В Рим, к девкам, вину и сладким кренделям?
Девок, друг, и в Берлине достаточно. Высоченные, как телебашня.
Винище пить не могу — отдам концы на Аппиевой дороге. Кренделя ел бы каждый день, но и так толстый как боров, впору под Луной летать.
А Гутузо твой — художник говённый.
У меня из-за него случился конфуз. В Пушкинском висит его картина. Или висела. Называется «Воскресение римского рабочего». И противный на ней такой рабочий изображен — цветастый и на крокодила похож. Курит, гад. И проигрыватель слушает. А я студентом водил экскурсии по Пушкинскому. Неофициально, для знакомых. Веду я людей, Рембрандт, Мунк, Сезанн… И вдруг этот рабочий хренов показался. Почему-то я решил, что рабочий этот, вроде как Иисус — воскрес. И нарисовано его воскресение. Теорию развил. Смотрели на меня люди, как на сумасшедшего. А я плел и плел… Только дома, вечером, до меня вдруг дошло, что в названии картины — всего лишь день недели…

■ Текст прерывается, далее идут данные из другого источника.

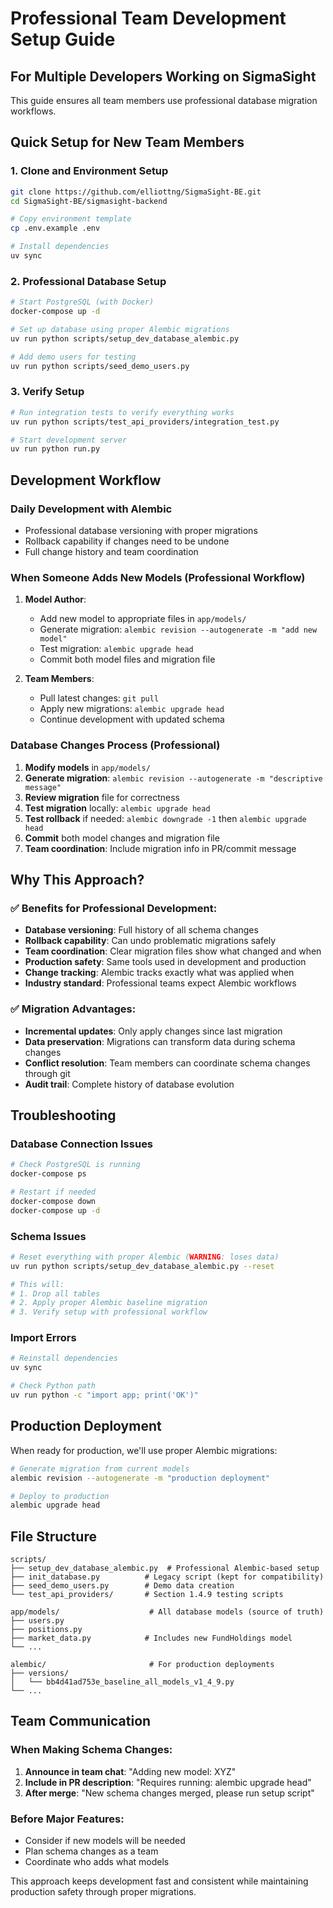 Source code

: # Professional Team Development Setup Guide

## For Multiple Developers Working on SigmaSight

This guide ensures all team members use professional database migration workflows.

## Quick Setup for New Team Members

### 1. Clone and Environment Setup
```bash
git clone https://github.com/elliottng/SigmaSight-BE.git
cd SigmaSight-BE/sigmasight-backend

# Copy environment template
cp .env.example .env

# Install dependencies
uv sync
```

### 2. Professional Database Setup
```bash
# Start PostgreSQL (with Docker)
docker-compose up -d

# Set up database using proper Alembic migrations
uv run python scripts/setup_dev_database_alembic.py

# Add demo users for testing
uv run python scripts/seed_demo_users.py
```

### 3. Verify Setup
```bash
# Run integration tests to verify everything works
uv run python scripts/test_api_providers/integration_test.py

# Start development server
uv run python run.py
```

## Development Workflow

### Daily Development with Alembic
- Professional database versioning with proper migrations
- Rollback capability if changes need to be undone
- Full change history and team coordination

### When Someone Adds New Models (Professional Workflow)
1. **Model Author**: 
   - Add new model to appropriate files in `app/models/`
   - Generate migration: `alembic revision --autogenerate -m "add new model"`
   - Test migration: `alembic upgrade head`
   - Commit both model files and migration file

2. **Team Members**: 
   - Pull latest changes: `git pull`
   - Apply new migrations: `alembic upgrade head`
   - Continue development with updated schema

### Database Changes Process (Professional)
1. **Modify models** in `app/models/`
2. **Generate migration**: `alembic revision --autogenerate -m "descriptive message"`
3. **Review migration** file for correctness
4. **Test migration** locally: `alembic upgrade head`
5. **Test rollback** if needed: `alembic downgrade -1` then `alembic upgrade head`
6. **Commit** both model changes and migration file
7. **Team coordination**: Include migration info in PR/commit message

## Why This Approach?

### ✅ Benefits for Professional Development:
- **Database versioning**: Full history of all schema changes
- **Rollback capability**: Can undo problematic migrations safely
- **Team coordination**: Clear migration files show what changed and when
- **Production safety**: Same tools used in development and production
- **Change tracking**: Alembic tracks exactly what was applied when
- **Industry standard**: Professional teams expect Alembic workflows

### ✅ Migration Advantages:
- **Incremental updates**: Only apply changes since last migration
- **Data preservation**: Migrations can transform data during schema changes
- **Conflict resolution**: Team members can coordinate schema changes through git
- **Audit trail**: Complete history of database evolution

## Troubleshooting

### Database Connection Issues
```bash
# Check PostgreSQL is running
docker-compose ps

# Restart if needed
docker-compose down
docker-compose up -d
```

### Schema Issues
```bash
# Reset everything with proper Alembic (WARNING: loses data)
uv run python scripts/setup_dev_database_alembic.py --reset

# This will:
# 1. Drop all tables
# 2. Apply proper Alembic baseline migration
# 3. Verify setup with professional workflow
```

### Import Errors
```bash
# Reinstall dependencies
uv sync

# Check Python path
uv run python -c "import app; print('OK')"
```

## Production Deployment

When ready for production, we'll use proper Alembic migrations:

```bash
# Generate migration from current models
alembic revision --autogenerate -m "production deployment"

# Deploy to production
alembic upgrade head
```

## File Structure

```
scripts/
├── setup_dev_database_alembic.py  # Professional Alembic-based setup
├── init_database.py          # Legacy script (kept for compatibility)
├── seed_demo_users.py        # Demo data creation
└── test_api_providers/       # Section 1.4.9 testing scripts

app/models/                    # All database models (source of truth)
├── users.py
├── positions.py  
├── market_data.py            # Includes new FundHoldings model
└── ...

alembic/                       # For production deployments
├── versions/
│   └── bb4d41ad753e_baseline_all_models_v1_4_9.py
└── ...
```

## Team Communication

### When Making Schema Changes:
1. **Announce in team chat**: "Adding new model: XYZ"
2. **Include in PR description**: "Requires running: alembic upgrade head"
3. **After merge**: "New schema changes merged, please run setup script"

### Before Major Features:
- Consider if new models will be needed
- Plan schema changes as a team
- Coordinate who adds what models

This approach keeps development fast and consistent while maintaining production safety through proper migrations.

Вино, девки и кренделя? Заманчиво, конечно.
Помнишь, в «Сладкой жизни» приезжает к Мастроянни отец из провинции. Симпатичный старикан, в костюме, с воспоминаниями. Казенный такой человек. Состарившийся. А сын хочет отца развлечь, коктейлями его поит и с девушками знакомит. Отец хорохорится, раззадоривается, танцует…
И вдруг становится этому неуместному отцу плохо. Всерьез.

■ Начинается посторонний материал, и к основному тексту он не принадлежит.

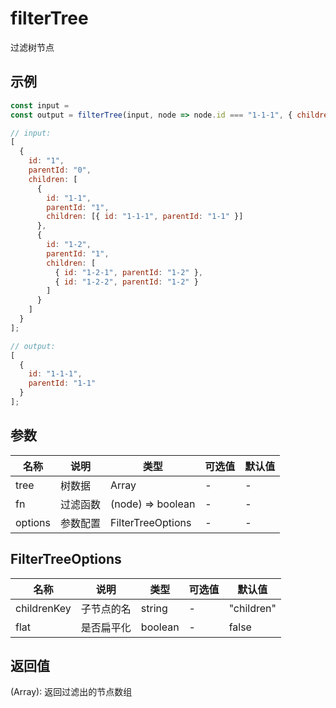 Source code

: # filterTree

过滤树节点

## 示例

```js
const input =
const output = filterTree(input, node => node.id === "1-1-1", { childrenKey: "children" });
```

```js
// input:
[
  {
    id: "1",
    parentId: "0",
    children: [
      {
        id: "1-1",
        parentId: "1",
        children: [{ id: "1-1-1", parentId: "1-1" }]
      },
      {
        id: "1-2",
        parentId: "1",
        children: [
          { id: "1-2-1", parentId: "1-2" },
          { id: "1-2-2", parentId: "1-2" }
        ]
      }
    ]
  }
];

// output:
[
  {
    id: "1-1-1",
    parentId: "1-1"
  }
];
```

## 参数

| 名称    | 说明     | 类型              | 可选值 | 默认值 |
| ------- | -------- | ----------------- | ------ | ------ |
| tree    | 树数据   | Array             | -      | -      |
| fn      | 过滤函数 | (node) => boolean | -      | -      |
| options | 参数配置 | FilterTreeOptions | -      | -      |

## FilterTreeOptions

| 名称        | 说明       | 类型    | 可选值 | 默认值     |
| ----------- | ---------- | ------- | ------ | ---------- |
| childrenKey | 子节点的名 | string  | -      | "children" |
| flat        | 是否扁平化 | boolean | -      | false      |

## 返回值

(Array): 返回过滤出的节点数组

И всем почему-то безумно неловко — и актерам и зрителям.
Вот так будет и со мной, если ты меня из-под коряги вытащишь, да в Риме к девкам с кренделями потащишь. Я конечно заведусь… А потом сердце схватит. И ты будешь думать — на кой черт я этого чувака из его норы вытащил, возись с ним теперь… И всем будет неловко…
Не плачь! Ничто не уходит. Твой римский 1979-й никуда не ушел, ты все еще там, в объятиях божественной Ивы. И останешься там навсегда. Выковырять из времени, застрявшего в нем человека, не может даже смерть.

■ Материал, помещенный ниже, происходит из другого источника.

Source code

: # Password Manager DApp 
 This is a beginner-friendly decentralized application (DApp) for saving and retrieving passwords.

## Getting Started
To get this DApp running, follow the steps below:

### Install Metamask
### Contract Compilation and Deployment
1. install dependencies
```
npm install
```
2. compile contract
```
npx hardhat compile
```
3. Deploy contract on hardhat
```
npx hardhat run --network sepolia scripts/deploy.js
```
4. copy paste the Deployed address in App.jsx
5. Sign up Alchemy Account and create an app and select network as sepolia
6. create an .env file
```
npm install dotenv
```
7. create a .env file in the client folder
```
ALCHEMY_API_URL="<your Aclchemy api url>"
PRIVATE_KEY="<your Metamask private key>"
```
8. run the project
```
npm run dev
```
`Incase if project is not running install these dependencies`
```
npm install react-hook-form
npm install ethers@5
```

Все наши мгновения — остановленное время, кристаллы вечности. Фауст ни черта в жизни не понимал…
В каждой нашей секундочке — и только в ней — мы бессмертны. Мы боги.
Иного бессмертия нет и не надо. Иное бессмертие было бы дурной бесконечностью.
Ты ведь наверняка еще в юности играл в мою любимую детскую игру — в Бога. И знаешь, что вселенную нельзя улучшить. Каждое, кажущееся таким желанным, изменение привело бы к фатальному ухудшению творения.
Даже человека, эту дрожащую тварь, эту бескрылую курочку, полную всяческих подлостей — улучшить невозможно. Потеряется жизнь.